Continual learning (CL) has remained a persistent challenge for deep neural networks due to catastrophic forgetting (CF) of previously learned tasks. Several techniques such as weight regularization, experience rehearsal, and parameter isolation have been proposed to alleviate CF. Despite their relative success, these research directions have predominantly remained orthogonal and suffer from several shortcomings, while missing out on the advantages of competing strategies. On the contrary, the brain continually learns, accommodates, and transfers knowledge across tasks by simultaneously leveraging several neurophysiological processes, including neurogenesis, active forgetting, neuromodulation, metaplasticity, experience rehearsal, and context-dependent gating, rarely resulting in CF. Inspired by how the brain exploits multiple mechanisms concurrently, we propose TriRE, a novel CL paradigm that encompasses retaining the most prominent neurons for each task, revising and solidifying the extracted knowledge of current and past tasks, and actively promoting less active neurons for subsequent tasks through rewinding and relearning. Across CL settings, TriRE significantly reduces task interference and surpasses different CL approaches considered in isolation.

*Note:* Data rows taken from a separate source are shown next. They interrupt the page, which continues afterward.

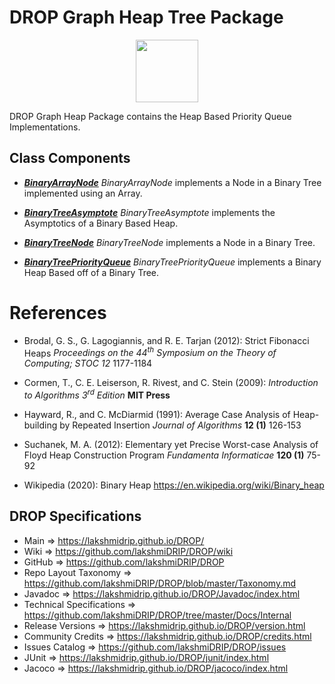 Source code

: # DROP Graph Heap Tree Package

<p align="center"><img src="https://github.com/lakshmiDRIP/DROP/blob/master/DRIP_Logo.gif?raw=true" width="100"></p>

DROP Graph Heap Package contains the Heap Based Priority Queue Implementations.


## Class Components

 * [***BinaryArrayNode***](https://github.com/lakshmiDRIP/DROP/tree/master/src/main/java/org/drip/graph/heap/BinaryArrayNode.java)
 <i>BinaryArrayNode</i> implements a Node in a Binary Tree implemented using an Array.

 * [***BinaryTreeAsymptote***](https://github.com/lakshmiDRIP/DROP/tree/master/src/main/java/org/drip/graph/heap/BinaryTreeAsymptote.java)
 <i>BinaryTreeAsymptote</i> implements the Asymptotics of a Binary Based Heap.

 * [***BinaryTreeNode***](https://github.com/lakshmiDRIP/DROP/tree/master/src/main/java/org/drip/graph/heap/BinaryTreeNode.java)
 <i>BinaryTreeNode</i> implements a Node in a Binary Tree.

 * [***BinaryTreePriorityQueue***](https://github.com/lakshmiDRIP/DROP/tree/master/src/main/java/org/drip/graph/heap/BinaryTreePriorityQueue.java)
 <i>BinaryTreePriorityQueue</i> implements a Binary Heap Based off of a Binary Tree.


# References

 * Brodal, G. S., G. Lagogiannis, and R. E. Tarjan (2012): Strict Fibonacci Heaps <i>Proceedings on the 44<sup>th</sup> Symposium on the Theory of Computing; STOC 12</i> 1177-1184

 * Cormen, T., C. E. Leiserson, R. Rivest, and C. Stein (2009): <i>Introduction to Algorithms 3<sup>rd</sup> Edition</i> <b>MIT Press</b>

 * Hayward, R., and C. McDiarmid (1991): Average Case Analysis of Heap-building by Repeated Insertion <i>Journal of Algorithms</i> <b>12 (1)</b> 126-153

 * Suchanek, M. A. (2012): Elementary yet Precise Worst-case Analysis of Floyd Heap Construction Program <i>Fundamenta Informaticae</i> <b>120 (1)</b> 75-92

 * Wikipedia (2020): Binary Heap https://en.wikipedia.org/wiki/Binary_heap


## DROP Specifications

 * Main                     => https://lakshmidrip.github.io/DROP/
 * Wiki                     => https://github.com/lakshmiDRIP/DROP/wiki
 * GitHub                   => https://github.com/lakshmiDRIP/DROP
 * Repo Layout Taxonomy     => https://github.com/lakshmiDRIP/DROP/blob/master/Taxonomy.md
 * Javadoc                  => https://lakshmidrip.github.io/DROP/Javadoc/index.html
 * Technical Specifications => https://github.com/lakshmiDRIP/DROP/tree/master/Docs/Internal
 * Release Versions         => https://lakshmidrip.github.io/DROP/version.html
 * Community Credits        => https://lakshmidrip.github.io/DROP/credits.html
 * Issues Catalog           => https://github.com/lakshmiDRIP/DROP/issues
 * JUnit                    => https://lakshmidrip.github.io/DROP/junit/index.html
 * Jacoco                   => https://lakshmidrip.github.io/DROP/jacoco/index.html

翻译：持续学习（CL）因灾难性遗忘（CF）先前学习任务而始终是深度神经网络的持久挑战。研究者已提出权重正则化、经验重演、参数隔离等多种技术以缓解CF。尽管这些方法取得相对成功，但它们本质上仍保持正交性，存在若干缺陷，并错失了竞争策略的优势。相反，大脑通过同步利用多种神经生理过程——包括神经发生、主动遗忘、神经调节、元可塑性、经验重演和情境依赖性门控，持续学习、适应和迁移跨任务知识，极少出现CF。受大脑并发运用多重机制的启发，我们提出TriRE这一新型CL范式，该范式包含：为每个任务保留最突出神经元、修正并巩固当前与过去任务提取的知识，以及通过回退与重学习主动促进非活跃神经元适应后续任务。在多种CL设置中，TriRE显著减少任务干扰，并超越各类独立考虑的CL方法。